Jimin Lee

Posted on Dec 15, 2025 • Originally published at Medium

PyTorch Tensor Internals: Storage, Shape, and Stride Explained

#deeplearning #ai #pytorch

If you’ve spent any time with PyTorch, you’ve almost certainly hit this wall:

RuntimeError: view size is not compatible with input tensor's size and stride...

It’s the moment you throw your hands up, think, "I just want to change the shape, why is this so hard?" and swap .view() for .reshape() just to make the error go away.

But have you ever wondered why that error happens? Or how PyTorch actually manages Tensors under the hood?

Today, we’re going to open up the hood and look at the mechanics of Storage, Shape, and Stride.

Note: This guide assumes you’re familiar with the basics of PyTorch and have used view, reshape, or transpose in your code.

1. The Double Life of a Tensor

A PyTorch Tensor is effectively "two-faced." It has an internal implementation where the data lives, and an external presentation that we interact with.

Storage: Where the actual data bytes sit in memory.
Metadata: How that data is presented to us (the API).

Storage: The Reality Check

Let's start with a simple 2x3 matrix.

import torch

# Create a 2x3 tensor
t = torch.tensor([[1, 2, 3], [4, 5, 6]])

print(t.shape)
# Output: torch.Size([2, 3])

As expected, t is a 2x3 tensor.

However, t isn't stored as a 2D grid in your RAM. Regardless of the shape you define, tensors are stored physically as a 1-dimensional array.

[1, 2, 3, 4, 5, 6]

This 1D array is the Storage. It doesn't care about your dimensions; it just holds the numbers.

So, if the data is always a flat line, how does PyTorch know to display it as a matrix? That’s determined by two critical pieces of metadata: Shape and Stride.

2. The Blueprint: Shape

Shape is the blueprint that tells PyTorch, "Here is a flat line of data; here is how I want you to slice it up visually."

1D (6,): Treat the data as one long strip of 6 items.
2D (2, 3): Chop the data every 3 items to make a row. Stack 2 of these rows.
3D (2, 1, 3): Take those 3-item rows, stack 1 of them to make a "plane," and stack 2 of those planes.

There is one golden rule here:

The product of all numbers in the Shape must equal the total length of the Storage.

If your Shape is (2, 3), then 2 X 3 = 6, which matches our 6 data points. If you try to make it (2, 4), 2 X 4 = 8. You don't have enough data, so PyTorch throws an error.

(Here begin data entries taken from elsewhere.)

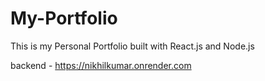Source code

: # My-Portfolio
 This is my Personal Portfolio built with React.js and Node.js

backend - https://nikhilkumar.onrender.com
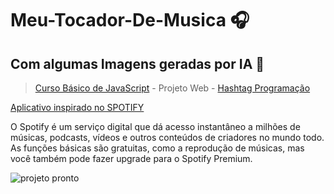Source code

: # Meu-Tocador-De-Musica 🎧

## Com algumas Imagens geradas por IA 🤖

> [Curso Básico de JavaScript](https://youtu.be/rmNMBjse-m0?si=X7f3a7ZWVGr88WXG) - Projeto Web - [Hashtag Programação](https://www.youtube.com/@HashtagProgramacao)

[Aplicativo inspirado no SPOTIFY](https://support.spotify.com/br-pt/article/what-is-spotify)

O Spotify é um serviço digital que dá acesso instantâneo a milhões de músicas, podcasts, vídeos e outros conteúdos de criadores no mundo todo. As funções básicas são gratuitas, como a reprodução de músicas, mas você também pode fazer upgrade para o Spotify Premium.

![projeto pronto](https://github.com/jmtannus/Tocador-De-Musica/assets/61756665/e043ac6d-d0af-4ff4-b8c1-c7e801ba3d69)

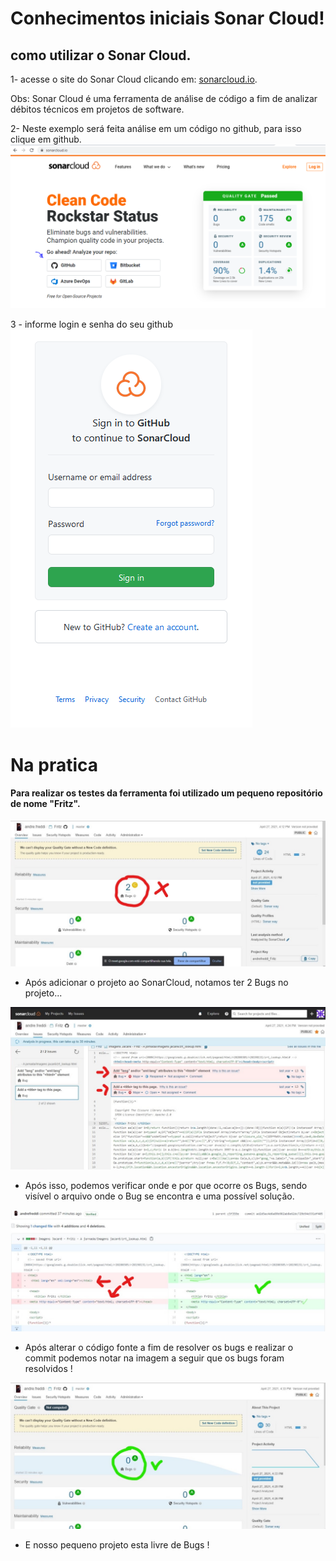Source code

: # Conhecimentos iniciais Sonar Cloud!

## como utilizar o Sonar Cloud. 

1- acesse o site do Sonar Cloud clicando em: [sonarcloud.io](https://sonarcloud.io/).

Obs: Sonar Cloud é uma ferramenta de análise de código a fim de analizar débitos técnicos em projetos de software. 

2- Neste exemplo será feita análise em um código no github, para isso clique em github.  
![](images/sonar1.png)

3 - informe login e senha do seu github
<br>
![](images/login_git.png)

# Na pratica
#### Para realizar os testes da ferramenta foi utilizado um pequeno repositório de nome "Fritz".

![](imagens/1.jpg)

- Após adicionar o projeto ao SonarCloud, notamos ter 2 Bugs no projeto...

![](imagens/2.jpg)

- Após isso, podemos verificar onde e por que ocorre os Bugs, sendo visível o arquivo onde o Bug se encontra e uma possível solução.

![](imagens/3.jpg)

- Após alterar o código fonte a fim de resolver os bugs e realizar o commit podemos notar na imagem a seguir que os bugs foram resolvidos !

![](imagens/4.jpg)

- E nosso pequeno projeto esta livre de Bugs !
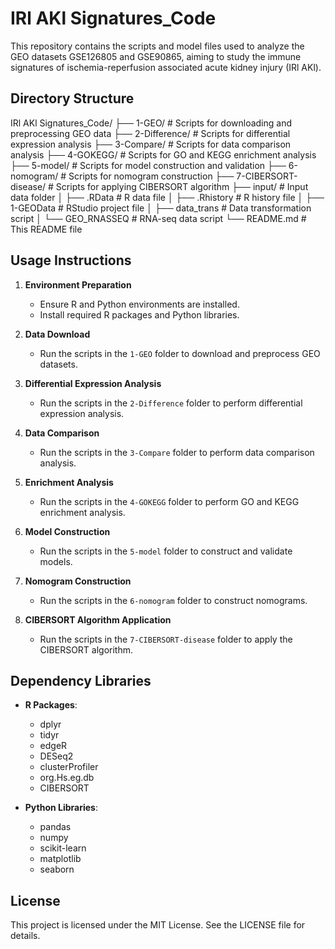 # IRl AKl Signatures_Code

This repository contains the scripts and model files used to analyze the GEO datasets GSE126805 and GSE90865, aiming to study the immune signatures of ischemia-reperfusion associated acute kidney injury (IRl AKl).

## Directory Structure
IRl AKl Signatures_Code/
├── 1-GEO/              # Scripts for downloading and preprocessing GEO data
├── 2-Difference/       # Scripts for differential expression analysis
├── 3-Compare/          # Scripts for data comparison analysis
├── 4-GOKEGG/           # Scripts for GO and KEGG enrichment analysis
├── 5-model/            # Scripts for model construction and validation
├── 6-nomogram/         # Scripts for nomogram construction
├── 7-CIBERSORT-disease/ # Scripts for applying CIBERSORT algorithm
├── input/              # Input data folder
│   ├── .RData           # R data file
│   ├── .Rhistory        # R history file
│   ├── 1-GEOData        # RStudio project file
│   ├── data_trans       # Data transformation script
│   └── GEO_RNASSEQ      # RNA-seq data script
└── README.md           # This README file

## Usage Instructions

1. **Environment Preparation**
   - Ensure R and Python environments are installed.
   - Install required R packages and Python libraries.

2. **Data Download**
   - Run the scripts in the `1-GEO` folder to download and preprocess GEO datasets.

3. **Differential Expression Analysis**
   - Run the scripts in the `2-Difference` folder to perform differential expression analysis.

4. **Data Comparison**
   - Run the scripts in the `3-Compare` folder to perform data comparison analysis.

5. **Enrichment Analysis**
   - Run the scripts in the `4-GOKEGG` folder to perform GO and KEGG enrichment analysis.

6. **Model Construction**
   - Run the scripts in the `5-model` folder to construct and validate models.

7. **Nomogram Construction**
   - Run the scripts in the `6-nomogram` folder to construct nomograms.

8. **CIBERSORT Algorithm Application**
   - Run the scripts in the `7-CIBERSORT-disease` folder to apply the CIBERSORT algorithm.

## Dependency Libraries

- **R Packages**:
  - dplyr
  - tidyr
  - edgeR
  - DESeq2
  - clusterProfiler
  - org.Hs.eg.db
  - CIBERSORT

- **Python Libraries**:
  - pandas
  - numpy
  - scikit-learn
  - matplotlib
  - seaborn

## License

This project is licensed under the MIT License. See the LICENSE file for details.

Once the Shape is set, we need to know how to navigate that data. That’s where Stride comes in.

3. The Art of Movement: Stride

Now that we have the skeleton (Shape), we need to know how to walk through it.

Stride answers the question: "How many steps do I need to skip in memory to get to the next index?"

Let's look at our (2, 3) tensor t again.

Logical View:

[[1, 2, 3],
 [4, 5, 6]]

Physical Storage:

[1, 2, 3, 4, 5, 6]

Question 1:

If I am at t0, 0 and I want to move one step to the right to t0, 1, how do I move in Storage?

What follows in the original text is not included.